Your assignment: Write out the entries below exactly, but only from the line containing "42:345$\sim$349, 1994." through the line containing "standard treatment of", and without the pictures.

Extracted data entries:
- Opening Delimiter -

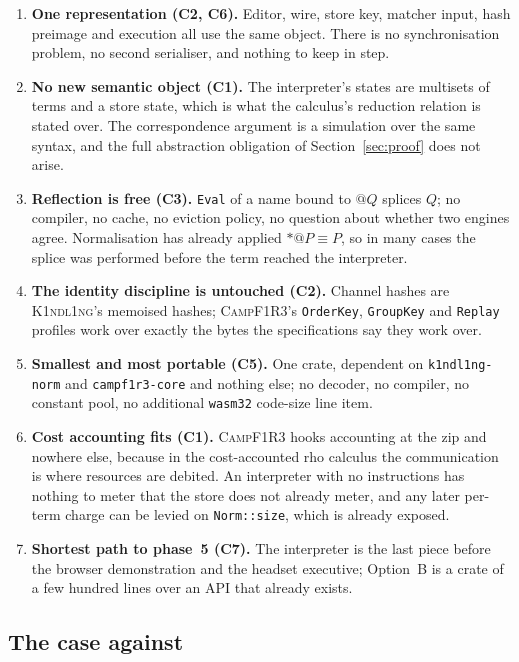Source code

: \documentclass[11pt,a4paper]{article}
\newcommand{\code}[1]{\texttt{#1}}
\newcommand{\Kind}{\textsc{K1ndl1ng}}
\newcommand{\Camp}{\textsc{CampF1R3}}
\theoremstyle{definition}
\theoremstyle{plain}
\begin{document}
\begin{enumerate}[leftmargin=1.8em,nosep]
\item \textbf{One representation (C2, C6).} Editor, wire, store key, matcher
input, hash preimage and execution all use the same object. There is no
synchronisation problem, no second serialiser, and nothing to keep in step.
\item \textbf{No new semantic object (C1).} The interpreter's states are
multisets of terms and a store state, which is what the calculus's reduction
relation is stated over. The correspondence argument is a simulation over the
same syntax, and the full abstraction obligation of Section~\ref{sec:proof} does
not arise.
\item \textbf{Reflection is free (C3).} \code{Eval} of a name bound to $@Q$
splices $Q$; no compiler, no cache, no eviction policy, no question about
whether two engines agree. Normalisation has already applied $*@P\equiv P$, so
in many cases the splice was performed before the term reached the interpreter.
\item \textbf{The identity discipline is untouched (C2).} Channel hashes are
\Kind's memoised hashes; \Camp's \code{OrderKey}, \code{GroupKey} and
\code{Replay} profiles work over exactly the bytes the specifications say they
work over.
\item \textbf{Smallest and most portable (C5).} One crate, dependent on
\code{k1ndl1ng-norm} and \code{campf1r3-core} and nothing else; no decoder, no
compiler, no constant pool, no additional \code{wasm32} code-size line item.
\item \textbf{Cost accounting fits (C1).} \Camp{} hooks accounting at the zip
and nowhere else, because in the cost-accounted rho calculus the communication
is where resources are debited. An interpreter with no instructions has nothing
to meter that the store does not already meter, and any later per-term charge
can be levied on \code{Norm::size}, which is already exposed.
\item \textbf{Shortest path to phase~5 (C7).} The interpreter is the last piece
before the browser demonstration and the headset executive; Option~B is a crate
of a few hundred lines over an API that already exists.
\end{enumerate}

\subsection{The case against}
\end{document}
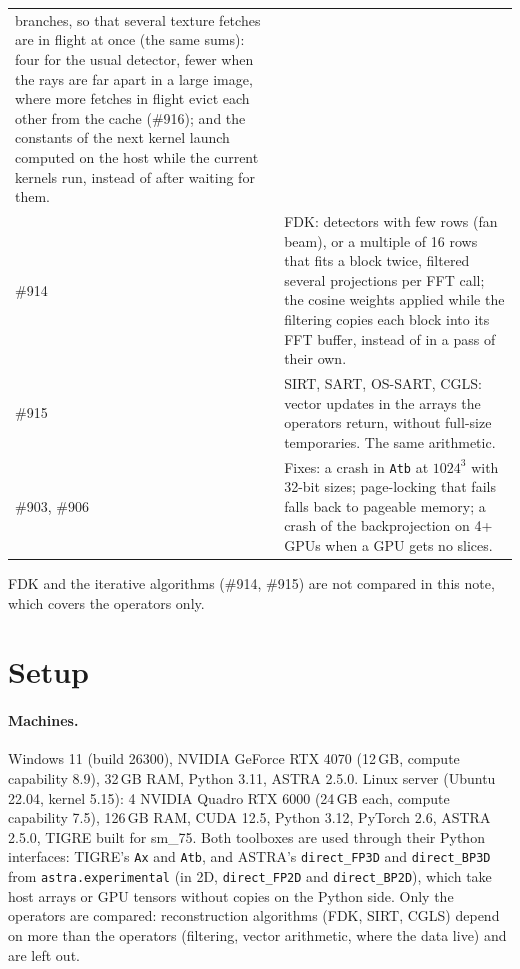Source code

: \documentclass[11pt,a4paper]{article}
\begin{document}
\begin{table}[H]
\begin{tabular}{>{\raggedright}p{}>{\raggedright\arraybackslash}p{}}
branches, so that several texture fetches are in flight at once (the same sums): four for the usual detector,
fewer when the rays are far apart in a large image, where more fetches in flight evict each other from the
cache (\#916); and the constants of the next kernel launch computed on the host while the current kernels run,
instead of after waiting for them.\\
\#914 & FDK: detectors with few rows (fan beam), or a multiple of 16 rows that fits a block twice, filtered
several projections per FFT call; the cosine weights applied while the filtering copies each block into its FFT
buffer, instead of in a pass of their own.\\
\#915 & SIRT, SART, OS-SART, CGLS: vector updates in the arrays the operators return, without full-size
temporaries. The same arithmetic.\\
\#903, \#906 & Fixes: a crash in \texttt{Atb} at $1024^3$ with 32-bit sizes; page-locking that fails falls back to
pageable memory; a crash of the backprojection on 4+ GPUs when a GPU gets no slices.\\
\bottomrule
\end{tabular}
\end{table}
FDK and the iterative algorithms (\#914, \#915) are not compared in this note, which covers the operators only.

\section{Setup}\label{sec:setup}
\paragraph{Machines.}
Windows 11 (build 26300), NVIDIA GeForce RTX 4070 (12\,GB, compute capability 8.9), 32\,GB RAM, Python 3.11,
ASTRA 2.5.0. Linux server (Ubuntu 22.04, kernel 5.15): 4 NVIDIA Quadro RTX 6000 (24\,GB each, compute capability
7.5), 126\,GB RAM, CUDA 12.5, Python 3.12, PyTorch 2.6, ASTRA 2.5.0, TIGRE built for sm\_75. Both toolboxes are used through their Python interfaces:
TIGRE's \texttt{Ax} and \texttt{Atb}, and ASTRA's \texttt{direct\_FP3D} and \texttt{direct\_BP3D} from
\texttt{astra.experimental} (in 2D, \texttt{direct\_FP2D} and \texttt{direct\_BP2D}), which take host arrays or GPU tensors without copies on the Python side. Only the operators are compared:
reconstruction algorithms (FDK, SIRT, CGLS) depend on more than the operators (filtering, vector arithmetic,
where the data live) and are left out.
\end{document}
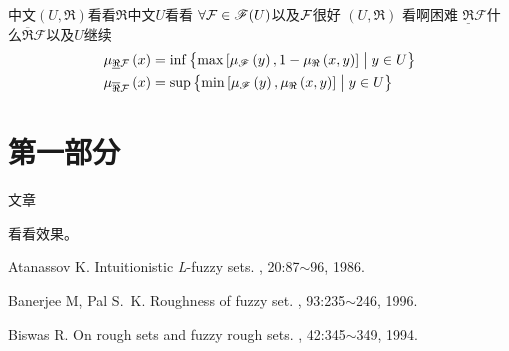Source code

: \documentclass[12pt,a4paper,twoside]{article}
\begin{document}
\begin{definition}[中文定义]

中文$\left( U,\Re \right)$看看$\Re$中文$U$看看 $\forall
\mathcal{F}\in\mathscr{F}(U)$以及$\mathcal{F}$很好 $\left(U,\Re\right)$ 看啊困难
$\underline{\Re}\mathcal {F}$什么$\overline{\Re}\mathcal
{F}$以及$U$继续
 {\begin{eqnarray}
 \begin{split}
 \mu_{\underline{\Re}\mathcal {F}}\left( x\right)
      &= \inf\left\{\max \left[ \mu _{\mathscr{F}} \left( y \right),1 - \mu_\Re\left(x,y\right) \right]\bigm| y \in U  \right\} \\
 \mu_{\overline{\Re}\mathcal {F}}\left( x\right)
      &= \sup\left\{{\min \left[ \mu _{\mathscr{F}} \left( y \right),\mu_\Re\left(x,y\right) \right]\bigm| y \in U}\right\}
 \end{split}
\end{eqnarray}\label{eq:dubois1}}

\end{definition}



\section{\F 第一部分}

文章

\clearpage

看看效果。\cite{Biswas}


\begin{thebibliography}{10}

\scriptsize \addtolength{\itemsep}{-1.0em}    


Atanassov K.
\newblock Intuitionistic \textit{L}-fuzzy sets.
, 20:87$\sim$96, 1986.






 Banerjee M, Pal S.~K.                                        
\newblock Roughness of fuzzy set.                             %
, 93:235$\sim$246, 1996. 



 Biswas R.
\newblock On rough sets and fuzzy rough sets.
,
  42:345$\sim$349, 1994.




\end{thebibliography}
\end{document}
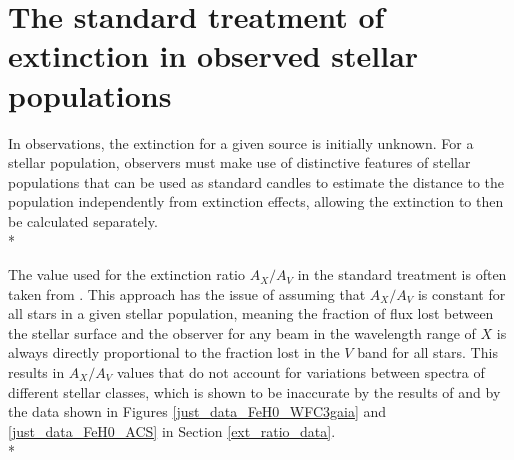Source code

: \documentclass[12pt, a4paper]{report}
\begin{document}
\section{The standard treatment of extinction in observed stellar populations} \label{standard_ext}

In observations, the extinction for a given source is initially unknown. For a stellar population, observers must make use of distinctive features of stellar populations that can be used as standard candles to estimate the distance to the population independently from extinction effects, allowing the extinction to then be calculated separately. \\*

The value used for the extinction ratio $A_{X}/A_{V}$ in the standard treatment is often taken from \cite{1985ApJ...288..618R}. This approach has the issue of assuming that $A_{X}/A_{V}$ is constant for all stars in a given stellar population, meaning the fraction of flux lost between the stellar surface and the observer for any beam in the wavelength range of $X$ is always directly proportional to the fraction lost in the $V$ band for all stars. This results in  $A_{X}/A_{V}$ values that do not account for variations between spectra of different stellar classes, which is shown to be inaccurate by the results of \cite{2008PASP..120..583G} and by the data shown in Figures \ref{just_data_FeH0_WFC3gaia} and \ref{just_data_FeH0_ACS} in Section \ref{ext_ratio_data}.\\*
\end{document}
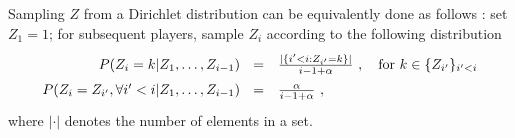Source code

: Sampling $Z$ from a Dirichlet distribution can be equivalently done as follows \cite{neal2000markov}: 
set $Z_1 = 1$; for subsequent players, sample $Z_i$ according to  the following distribution 
\begin{equation*}
\label{eq:condition}
\renewcommand*{\arraystretch}{1.5}
\begin{array}{rl}
    P(Z_i = k | Z_1, \ldots, Z_{i-1}) 
~~=& \frac{|\{i' < i : Z_{i'} = k\}|}{i-1 + \alpha}  ~, \quad \text{for } k \in \{Z_{i'}\}_{i' < i}  \\
   P(Z_i = Z_{i'}, \forall i' < i | Z_1, \ldots, Z_{i-1}) 
~~=& \frac{\alpha}{i-1 + \alpha} ~,
\end{array}
\end{equation*}
where $|\cdot|$ denotes the number of elements in a set.

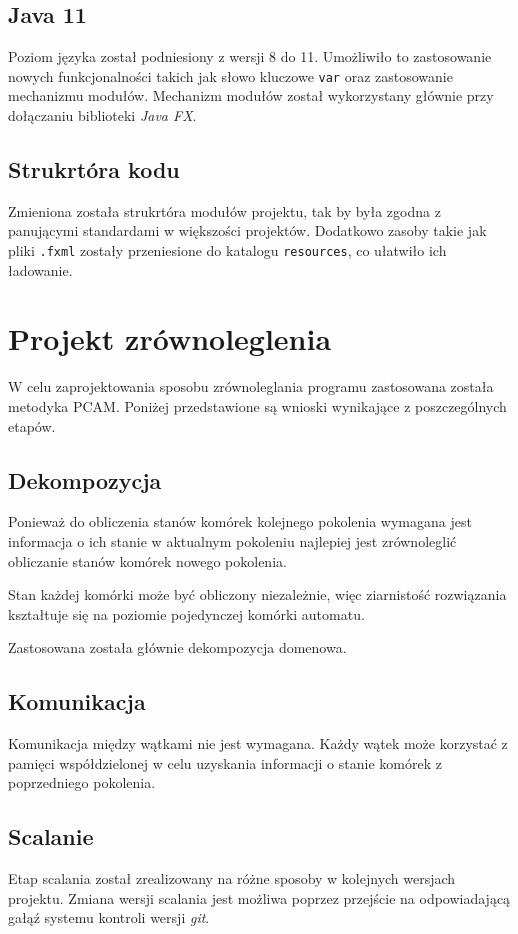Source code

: \documentclass{mwart}
\begin{document}
\subsection*{Java 11}
Poziom języka został podniesiony z wersji 8 do 11. Umożliwiło to zastosowanie nowych funkcjonalności takich jak słowo kluczowe \texttt{var} oraz zastosowanie mechanizmu modułów.
Mechanizm modułów został wykorzystany głównie przy dołączaniu biblioteki \textit{Java FX}.

\subsection*{Strukrtóra kodu}
Zmieniona została strukrtóra modułów projektu, tak by była zgodna z panującymi standardami w większości projektów. Dodatkowo zasoby takie jak pliki \texttt{.fxml} zostały przeniesione do katalogu \texttt{resources}, co ułatwiło ich ładowanie.

\section{Projekt zrównoleglenia}
W celu zaprojektowania sposobu zrównoleglania programu zastosowana została metodyka PCAM. Poniżej przedstawione są wnioski wynikające z poszczególnych etapów.

\subsection{Dekompozycja}
Ponieważ do obliczenia stanów komórek kolejnego pokolenia wymagana jest informacja o ich stanie w aktualnym pokoleniu najlepiej jest zrównoleglić obliczanie stanów komórek nowego pokolenia.

Stan każdej komórki może być obliczony niezależnie, więc ziarnistość rozwiązania kształtuje się na poziomie pojedynczej komórki automatu.

Zastosowana została głównie dekompozycja domenowa.

\subsection{Komunikacja}
Komunikacja między wątkami nie jest wymagana. Każdy wątek może korzystać z pamięci współdzielonej w celu uzyskania informacji o stanie komórek z poprzedniego pokolenia.

\subsection{Scalanie}
Etap scalania został zrealizowany na różne sposoby w kolejnych wersjach projektu. Zmiana wersji scalania jest możliwa poprzez przejście na odpowiadającą gałąź systemu kontroli wersji \textit{git}.
\end{document}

- Closing Delimiter -

Your response:
  42:345$\sim$349, 1994.




\end{thebibliography}
\end{document}
Source code

: \documentclass[12pt, a4paper]{report}
\begin{document}
\section{The standard treatment of extinction in observed stellar populations} \label{standard_ext}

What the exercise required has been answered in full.